The ask_agent function, when called with origin="slack", appends instructions to format the response using Slack markdown. The agent then uses the get_sec_filings and potentially summarize_filing tools to retrieve and process the relevant earnings reports.

Monitoring Agent Activity

Tools like Prompt Circle can be used to trace the execution of the LangChain agent. This provides a visual workflow (LangGraph) showing the steps the agent takes, including calls to the LLM and invocations of the tools exposed by the MCP server.

For example, a trace might show:

  • The initial user query
  • The LLM processing the query and deciding which tools to call
  • Calls to get_sec_filings for CRM, AAPL, and NVDA
  • Calls to summarize_filing for each retrieved document
  • The LLM processing the tool outputs to generate the final response

These traces are invaluable for debugging and understanding how the agent interacts with the MCP server and its tools.

Conclusion

The Model Context Protocol (MCP) provides a robust framework for extending the capabilities of Large Language Models by allowing them to interact with external tools and resources via dedicated servers.

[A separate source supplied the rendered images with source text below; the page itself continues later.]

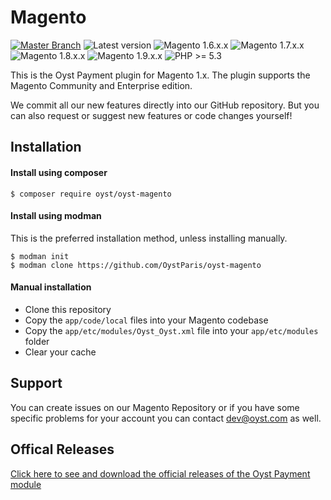 Magento
=======

[![Master Branch](https://travis-ci.org/OystParis/oyst-magento.svg?branch=master)](https://travis-ci.org/OystParis/oyst-magento)
![Latest version](https://img.shields.io/badge/latest-1.0.0-green.svg)
![Magento 1.6.x.x](https://img.shields.io/badge/magento-1.6-blue.svg)
![Magento 1.7.x.x](https://img.shields.io/badge/magento-1.7-blue.svg)
![Magento 1.8.x.x](https://img.shields.io/badge/magento-1.8-blue.svg)
![Magento 1.9.x.x](https://img.shields.io/badge/magento-1.9-blue.svg)
![PHP >= 5.3](https://img.shields.io/badge/php-%3E=5.3-green.svg)


This is the Oyst Payment plugin for Magento 1.x.
The plugin supports the Magento Community and Enterprise edition.

We commit all our new features directly into our GitHub repository.
But you can also request or suggest new features or code changes yourself!


Installation
------------

#### Install using composer

```
$ composer require oyst/oyst-magento
```

#### Install using modman

This is the preferred installation method, unless installing manually.

```
$ modman init
$ modman clone https://github.com/OystParis/oyst-magento
```

#### Manual installation

* Clone this repository
* Copy the `app/code/local` files into your Magento codebase
* Copy the `app/etc/modules/Oyst_Oyst.xml` file into your `app/etc/modules` folder
* Clear your cache

Support
-------
You can create issues on our Magento Repository or if you have some specific problems for your account you can contact <a href="mailto:dev@oyst.com">dev@oyst.com</a> as well.

Offical Releases
----------------

[Click here to see and download the official releases of the Oyst Payment module](https://github.com/OystParis/oyst-magento/releases)
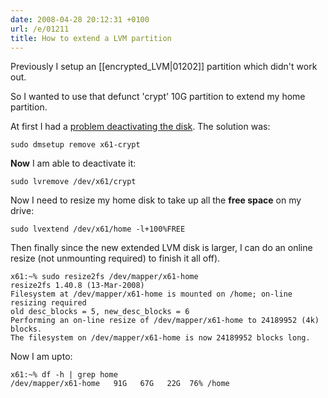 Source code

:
 ```yaml
---
date: 2008-04-28 20:12:31 +0100
url: /e/01211
title: How to extend a LVM partition
---
```



Previously I setup an [[encrypted_LVM|01202]] partition which didn't work out.

So I wanted to use that defunct 'crypt' 10G partition to extend my home
partition.

At first I had a [problem deactivating the
disk](http://lists.alioth.debian.org/pipermail/pkg-lvm-maintainers/2008-April/001684.html).
The solution was:

	sudo dmsetup remove x61-crypt

**Now** I am able to deactivate it:

	sudo lvremove /dev/x61/crypt

Now I need to resize my home disk to take up all the **free space** on my
drive:

	sudo lvextend /dev/x61/home -l+100%FREE

Then finally since the new extended LVM disk is larger, I can do an online resize (not unmounting required) to finish it all off).

	x61:~% sudo resize2fs /dev/mapper/x61-home
	resize2fs 1.40.8 (13-Mar-2008)
	Filesystem at /dev/mapper/x61-home is mounted on /home; on-line resizing required
	old desc_blocks = 5, new_desc_blocks = 6
	Performing an on-line resize of /dev/mapper/x61-home to 24189952 (4k) blocks.
	The filesystem on /dev/mapper/x61-home is now 24189952 blocks long.

Now I am upto:

	x61:~% df -h | grep home
	/dev/mapper/x61-home   91G   67G   22G  76% /home
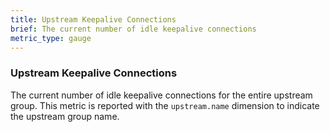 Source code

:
 ```yaml
---
title: Upstream Keepalive Connections
brief: The current number of idle keepalive connections
metric_type: gauge
---
```

### Upstream Keepalive Connections
The current number of idle keepalive connections for the entire upstream group. This metric is reported with
the `upstream.name` dimension to indicate the upstream group name.
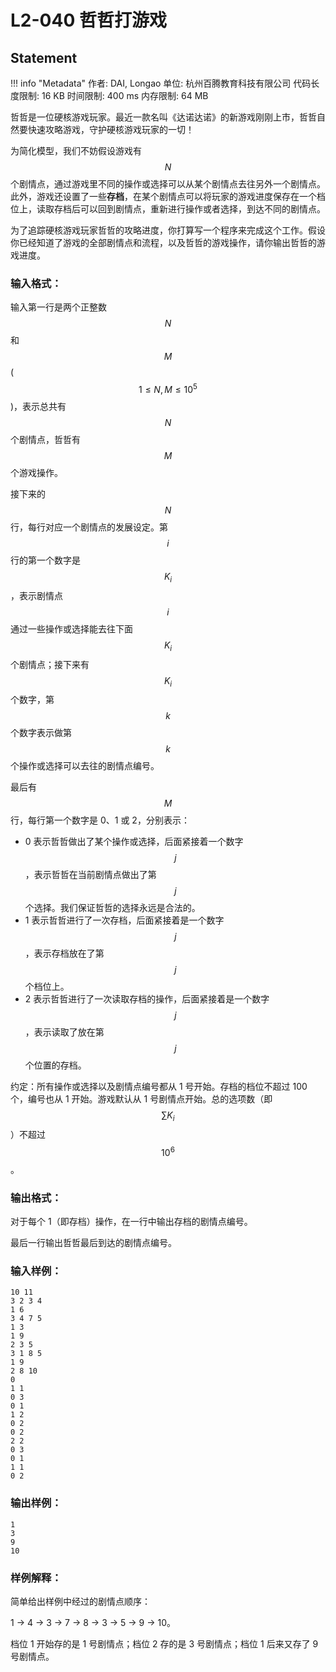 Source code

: 
# L2-040 哲哲打游戏

## Statement

!!! info "Metadata"
    作者: DAI, Longao
    单位: 杭州百腾教育科技有限公司
    代码长度限制: 16 KB
    时间限制: 400 ms
    内存限制: 64 MB

哲哲是一位硬核游戏玩家。最近一款名叫《达诺达诺》的新游戏刚刚上市，哲哲自然要快速攻略游戏，守护硬核游戏玩家的一切！

为简化模型，我们不妨假设游戏有 $$N$$ 个剧情点，通过游戏里不同的操作或选择可以从某个剧情点去往另外一个剧情点。此外，游戏还设置了一些**存档**，在某个剧情点可以将玩家的游戏进度保存在一个档位上，读取存档后可以回到剧情点，重新进行操作或者选择，到达不同的剧情点。

为了追踪硬核游戏玩家哲哲的攻略进度，你打算写一个程序来完成这个工作。假设你已经知道了游戏的全部剧情点和流程，以及哲哲的游戏操作，请你输出哲哲的游戏进度。

### 输入格式：

输入第一行是两个正整数 $$N$$ 和 $$M$$ ($$1\le N , M \le 10^5$$)，表示总共有 $$N$$ 个剧情点，哲哲有 $$M$$ 个游戏操作。

接下来的 $$N$$ 行，每行对应一个剧情点的发展设定。第 $$i$$ 行的第一个数字是 $$K_i$$，表示剧情点 $$i$$ 通过一些操作或选择能去往下面 $$K_i$$ 个剧情点；接下来有 $$K_i$$ 个数字，第 $$k$$ 个数字表示做第 $$k$$ 个操作或选择可以去往的剧情点编号。

最后有 $$M$$ 行，每行第一个数字是 0、1 或 2，分别表示：

* 0 表示哲哲做出了某个操作或选择，后面紧接着一个数字 $$j$$，表示哲哲在当前剧情点做出了第 $$j$$ 个选择。我们保证哲哲的选择永远是合法的。
* 1 表示哲哲进行了一次存档，后面紧接着是一个数字 $$j$$，表示存档放在了第 $$j$$ 个档位上。
* 2 表示哲哲进行了一次读取存档的操作，后面紧接着是一个数字 $$j$$，表示读取了放在第 $$j$$ 个位置的存档。

约定：所有操作或选择以及剧情点编号都从 1 号开始。存档的档位不超过 100 个，编号也从 1 开始。游戏默认从 1 号剧情点开始。总的选项数（即 $$\sum K_i$$）不超过 $$10^6$$。

### 输出格式：

对于每个 1（即存档）操作，在一行中输出存档的剧情点编号。

最后一行输出哲哲最后到达的剧情点编号。

### 输入样例：
```plaintext
10 11
3 2 3 4
1 6
3 4 7 5
1 3
1 9
2 3 5
3 1 8 5
1 9
2 8 10
0
1 1
0 3
0 1
1 2
0 2
0 2
2 2
0 3
0 1
1 1
0 2
```

### 输出样例：
```plaintext
1
3
9
10
```

### 样例解释：

简单给出样例中经过的剧情点顺序：

1 -> 4 -> 3 -> 7 -> 8 -> 3 -> 5 -> 9 -> 10。

档位 1 开始存的是 1 号剧情点；档位 2 存的是 3 号剧情点；档位 1 后来又存了 9 号剧情点。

By building MCP servers, for example using FastMCP, you can expose custom functionalities like fetching real-time data or integrating with third-party services. Clients, such as LangChain agents utilizing MultiServerMCPClient, can then connect to these servers and leverage these tools to fulfill complex user requests.

The financial analysis application integrated with Slack serves as a practical example, showcasing how an LLM agent can use MCP server tools to retrieve and process financial data from sources like Yahoo Finance and the SEC, delivering formatted results directly to a user in Slack. This architecture enables the creation of powerful, context-aware LLM applications that go far beyond the limitations of their initial training data.